Required action. Take the lines of the data below from the very first through the line containing "### 6. [MEE6](https://mee6.xyz/)" and output them exactly, pictures excluded.

Input material.
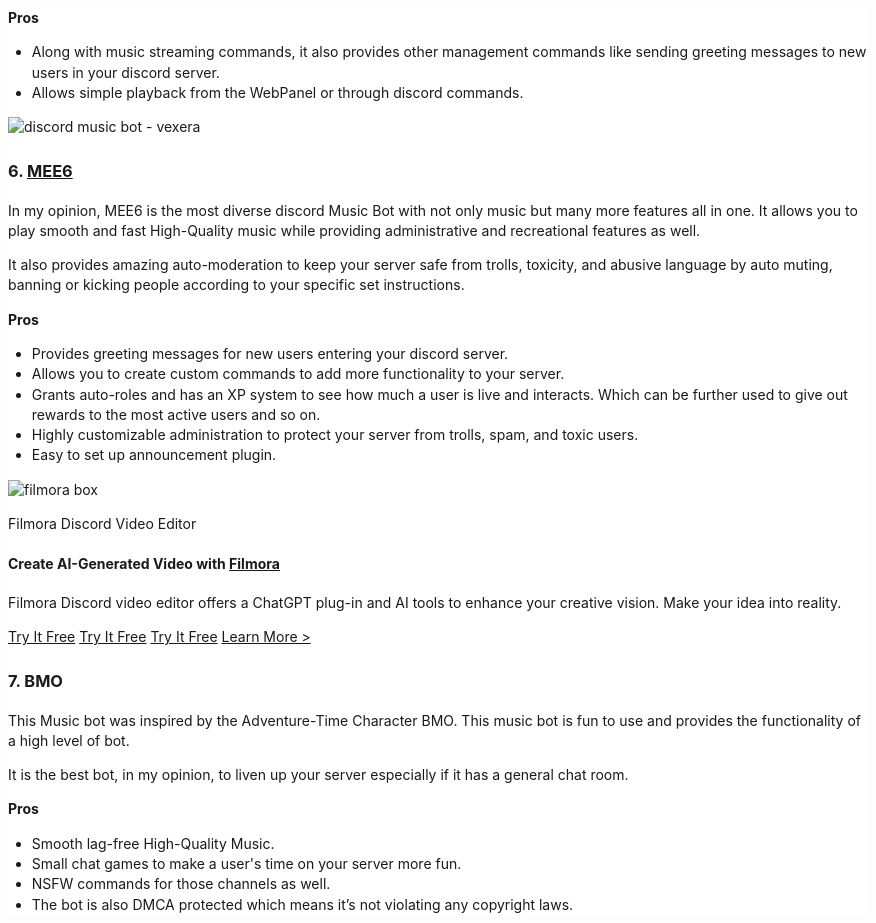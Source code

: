 **Pros**

* Along with music streaming commands, it also provides other management commands like sending greeting messages to new users in your discord server.
* Allows simple playback from the WebPanel or through discord commands.

![discord music bot - vexera](https://images.wondershare.com/filmora/article-images/2022/04/discord-music-bot-3.png)

### 6. [MEE6](https://mee6.xyz/)

In my opinion, MEE6 is the most diverse discord Music Bot with not only music but many more features all in one. It allows you to play smooth and fast High-Quality music while providing administrative and recreational features as well.

It also provides amazing auto-moderation to keep your server safe from trolls, toxicity, and abusive language by auto muting, banning or kicking people according to your specific set instructions.

**Pros**

* Provides greeting messages for new users entering your discord server.
* Allows you to create custom commands to add more functionality to your server.
* Grants auto-roles and has an XP system to see how much a user is live and interacts. Which can be further used to give out rewards to the most active users and so on.
* Highly customizable administration to protect your server from trolls, spam, and toxic users.
* Easy to set up announcement plugin.

![filmora box](https://images.wondershare.com/filmora/banner/filmora-latest-product-box.png)

Filmora Discord Video Editor

#### Create AI-Generated Video with [Filmora](https://tools.techidaily.com/wondershare/filmora/download/)

Filmora Discord video editor offers a ChatGPT plug-in and AI tools to enhance your creative vision. Make your idea into reality.

[Try It Free](https://tools.techidaily.com/wondershare/filmora/download/) [Try It Free](https://tools.techidaily.com/wondershare/filmora/download/) [Try It Free](https://tools.techidaily.com/wondershare/filmora/download/) [Learn More >](https://tools.techidaily.com/wondershare/filmora/download/)

### 7. BMO [](https://discord.bots.gg/bots/418412306981191680)

This Music bot was inspired by the Adventure-Time Character BMO. This music bot is fun to use and provides the functionality of a high level of bot.

It is the best bot, in my opinion, to liven up your server especially if it has a general chat room.

**Pros**

* Smooth lag-free High-Quality Music.
* Small chat games to make a user's time on your server more fun.
* NSFW commands for those channels as well.
* The bot is also DMCA protected which means it’s not violating any copyright laws.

Result for this exercise.
Source code

: **Pros**

* Along with music streaming commands, it also provides other management commands like sending greeting messages to new users in your discord server.
* Allows simple playback from the WebPanel or through discord commands.

![discord music bot - vexera](https://images.wondershare.com/filmora/article-images/2022/04/discord-music-bot-3.png)

### 6. [MEE6](https://mee6.xyz/)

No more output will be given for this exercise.